As of right now we’re all separated. And he’s the only one with even a little bit of income. His paycheck would leave him with nothing after paying the rest of the bill. Which means I have to take on the task of trying to get money for the rest of the cellphone bill, our storage, and how the heck we’re going to get my daughters things from her College to our storage.
And of course, being that my parents have been holding me down financially . The only one that I could think of immediately is my dad. Who’s been thankfully helping us out a lot more. As I type this I’m crying.
The both of my parents may not have much; but they help us as much as they can. Even though it’s not even really their responsibility. I am so grateful for them and it’s not even funny. I don’t know what I would do without the two of them. This is one of the most devastating times of my life.
Now I’ve gotten help from a now old friend; that this situation of mine has caused me to fall out with. As well as much Auntie; and my best friend( who I’m sure will probably say she hasn’t done anything),and she’s done more than she thinks. Even though the situation isn’t ideal. Heck and in both cases I probably shouldn’t be there. But they’ve been a great help as well. Surprisingly in my old friends head I was ungrateful. Even after expressing almost every chance I had gotten that I was very grateful.

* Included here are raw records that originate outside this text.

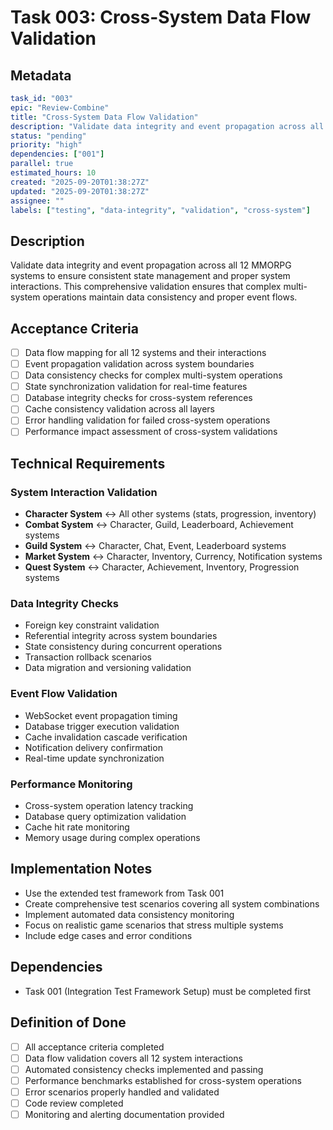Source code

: # Task 003: Cross-System Data Flow Validation

## Metadata
```yaml
task_id: "003"
epic: "Review-Combine"
title: "Cross-System Data Flow Validation"
description: "Validate data integrity and event propagation across all 12 MMORPG systems"
status: "pending"
priority: "high"
dependencies: ["001"]
parallel: true
estimated_hours: 10
created: "2025-09-20T01:38:27Z"
updated: "2025-09-20T01:38:27Z"
assignee: ""
labels: ["testing", "data-integrity", "validation", "cross-system"]
```

## Description

Validate data integrity and event propagation across all 12 MMORPG systems to ensure consistent state management and proper system interactions. This comprehensive validation ensures that complex multi-system operations maintain data consistency and proper event flows.

## Acceptance Criteria

- [ ] Data flow mapping for all 12 systems and their interactions
- [ ] Event propagation validation across system boundaries
- [ ] Data consistency checks for complex multi-system operations
- [ ] State synchronization validation for real-time features
- [ ] Database integrity checks for cross-system references
- [ ] Cache consistency validation across all layers
- [ ] Error handling validation for failed cross-system operations
- [ ] Performance impact assessment of cross-system validations

## Technical Requirements

### System Interaction Validation
- **Character System** ↔ All other systems (stats, progression, inventory)
- **Combat System** ↔ Character, Guild, Leaderboard, Achievement systems
- **Guild System** ↔ Character, Chat, Event, Leaderboard systems
- **Market System** ↔ Character, Inventory, Currency, Notification systems
- **Quest System** ↔ Character, Achievement, Inventory, Progression systems

### Data Integrity Checks
- Foreign key constraint validation
- Referential integrity across system boundaries
- State consistency during concurrent operations
- Transaction rollback scenarios
- Data migration and versioning validation

### Event Flow Validation
- WebSocket event propagation timing
- Database trigger execution validation
- Cache invalidation cascade verification
- Notification delivery confirmation
- Real-time update synchronization

### Performance Monitoring
- Cross-system operation latency tracking
- Database query optimization validation
- Cache hit rate monitoring
- Memory usage during complex operations

## Implementation Notes

- Use the extended test framework from Task 001
- Create comprehensive test scenarios covering all system combinations
- Implement automated data consistency monitoring
- Focus on realistic game scenarios that stress multiple systems
- Include edge cases and error conditions

## Dependencies

- Task 001 (Integration Test Framework Setup) must be completed first

## Definition of Done

- [ ] All acceptance criteria completed
- [ ] Data flow validation covers all 12 system interactions
- [ ] Automated consistency checks implemented and passing
- [ ] Performance benchmarks established for cross-system operations
- [ ] Error scenarios properly handled and validated
- [ ] Code review completed
- [ ] Monitoring and alerting documentation provided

I say I’m crying, and I mean I am really sitting here crying as I type this. I’m beyond overwhelmed and am tired of having to lean on anyone. I’m not used to this crap. It’s has me questioning a lot of different things. And also asking why when I know I shouldn’t. I had been working since I was 15 years old. It hurts me deeply because I can hardly do much .With these flare ups I have going on. Today it’s the shakes(great)
I’m just happy that I do/did have anyone in our corner. I can only imagine how people that have no one at all do this. This is a burden I wouldn’t wish on any one at all. How do the people that do handle it? What do they do in times like this? Do they speak to counselors The two I spoke to weren’t very much help)? Or psychiatrists?

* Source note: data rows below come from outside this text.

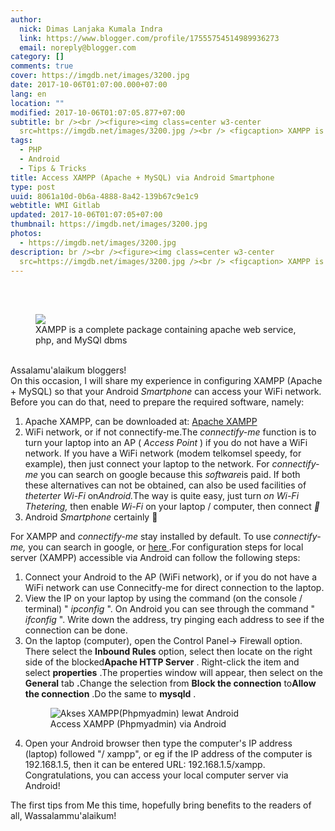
 ```yaml
---
author:
  nick: Dimas Lanjaka Kumala Indra
  link: https://www.blogger.com/profile/17555754514989936273
  email: noreply@blogger.com
category: []
comments: true
cover: https://imgdb.net/images/3200.jpg
date: 2017-10-06T01:07:00.000+07:00
lang: en
location: ""
modified: 2017-10-06T01:07:05.877+07:00
subtitle: br /><br /><figure><img class=center w3-center
  src=https://imgdb.net/images/3200.jpg /><br /> <figcaption> XAMPP is a
tags:
  - PHP
  - Android
  - Tips & Tricks
title: Access XAMPP (Apache + MySQL) via Android Smartphone
type: post
uuid: 8061a10d-0b6a-4888-8a42-139b67c9e1c9
webtitle: WMI Gitlab
updated: 2017-10-06T01:07:05+07:00
thumbnail: https://imgdb.net/images/3200.jpg
photos:
  - https://imgdb.net/images/3200.jpg
description: br /><br /><figure><img class=center w3-center
  src=https://imgdb.net/images/3200.jpg /><br /> <figcaption> XAMPP is a
---
```


<br><br><figure><img class="center w3-center" src="https://imgdb.net/images/3200.jpg"><br>    <figcaption>        XAMPP is a complete package containing apache web service, php, and         MySQl dbms     </figcaption></figure><br>Assalamu'alaikum bloggers! <br>On this occasion, I will share my experience in configuring XAMPP (Apache +     MySQL) so that your Android <em>Smartphone</em> can access your WiFi     network. Before you can do that, need to prepare the required software,     namely: <br><ol><li>        Apache XAMPP, can be downloaded at:         <a href="https://translate.googleusercontent.com/translate_c?depth=2&amp;nv=1&amp;rurl=translate.google.com&amp;sl=id&amp;sp=nmt4&amp;tl=en&amp;u=http://www.apachefriends.org/en/xampp-windows.html&amp;usg=ALkJrhi-CmKxcr4dzgcLBWP36TZzvt-P3g" target="_top" title="Apache XAMPP" rel="noopener noreferer nofollow">            Apache XAMPP         </a>    </li><li>        WiFi network, or if not connectify-me.The <em>connectify-me</em>        function is to turn your laptop into an AP ( <em>Access Point</em> ) if         you do not have a WiFi network. If you have a WiFi network (modem         telkomsel speedy, for example), then just connect your laptop to the         network. For <em>connectify-me</em> you can search on google because         this <em>software</em>is paid. If both these alternatives can not be obtained, can also be used facilities of <em>theterter Wi-Fi</em> on<em>Android.</em>The way is quite easy, just turn        <em>on Wi-Fi Thetering,</em> then enable <em>Wi-Fi</em> on your laptop         / computer, then connect <em>🙂</em>    </li><li>        Android <em>Smartphone</em> certainly 🙂     </li></ol>For XAMPP and <em>connectify-me</em> stay installed by default. To use    <em>connectify-me,</em> you can search in google, or     <a href="https://translate.googleusercontent.com/translate_c?depth=2&amp;nv=1&amp;rurl=translate.google.com&amp;sl=id&amp;sp=nmt4&amp;tl=en&amp;u=http://www.peniti.org/app-software/sharing-koneksi-connectify-me.html&amp;usg=ALkJrhg1xoZZlOPuXCuTSB3JRop5AvkeVA" target="_top" rel="noopener noreferer nofollow">        here     </a>    .For configuration steps for local server (XAMPP) accessible via Android     can follow the following steps: <br><ol><li>        Connect your Android to the AP (WiFi network), or if you do not have a         WiFi network can use Connecitfy-me for direct connection to the laptop.     </li><li>        View the IP on your laptop by using the command (on the console /         terminal) " <em>ipconfig</em> ". On Android you can see through the         command " <em>ifconfig</em> ". Write down the address, try pinging each         address to see if the connection can be done.     </li><li>        On the laptop (computer), open the Control Panel-&gt; Firewall option.         There select the <strong>Inbound Rules</strong> option, select then locate on the right side of the blocked<strong>Apache HTTP Server</strong> . Right-click the item and select        <strong>properties</strong> .The properties window will appear, then         select on the <strong>General</strong> tab <strong>.</strong>Change the selection from <strong>Block the connection</strong> to<strong>Allow the connection</strong> .Do the same to        <strong>mysqld</strong> .     </li><figure>            <img alt="Akses XAMPP(Phpmyadmin) lewat Android" src="https://caisaroentoro-files-wordpress-com.cdn.ampproject.org/i/s/caisaroentoro.files.wordpress.com/2017/01/screenshot_2017-01-29-15-53-09-907.jpeg">            <figcaption>                Access XAMPP (Phpmyadmin) via Android             </figcaption>        </figure><li>        Open your Android browser then type the computer's IP address (laptop)         followed "/ xampp", or eg if the IP address of the computer is         192.168.1.5, then it can be entered URL: 192.168.1.5/xampp.         Congratulations, you can access your local computer server via Android!     </li></ol>The first tips from Me this time, hopefully bring benefits to the readers     of all, Wassalammu'alaikum!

I’m sure me speaking about things I’m going through has everyone looking at me sideways. This is the point in my life that I really don’t care how anyone feels. Especially if it isn’t from my children, my parents, and my friends that have actually been through this with us.
Hopefully you all will see this. When you do just know you’re appreciated! Thank you for holding us down when we couldn’t.
If you’ve taken the time out to read, please share and donate if you like. I hope this helps someone other than just myself. It helps me by getting all of my crazy thoughts out of my head. Instead of holding the pain and suffering that I’m enduring in.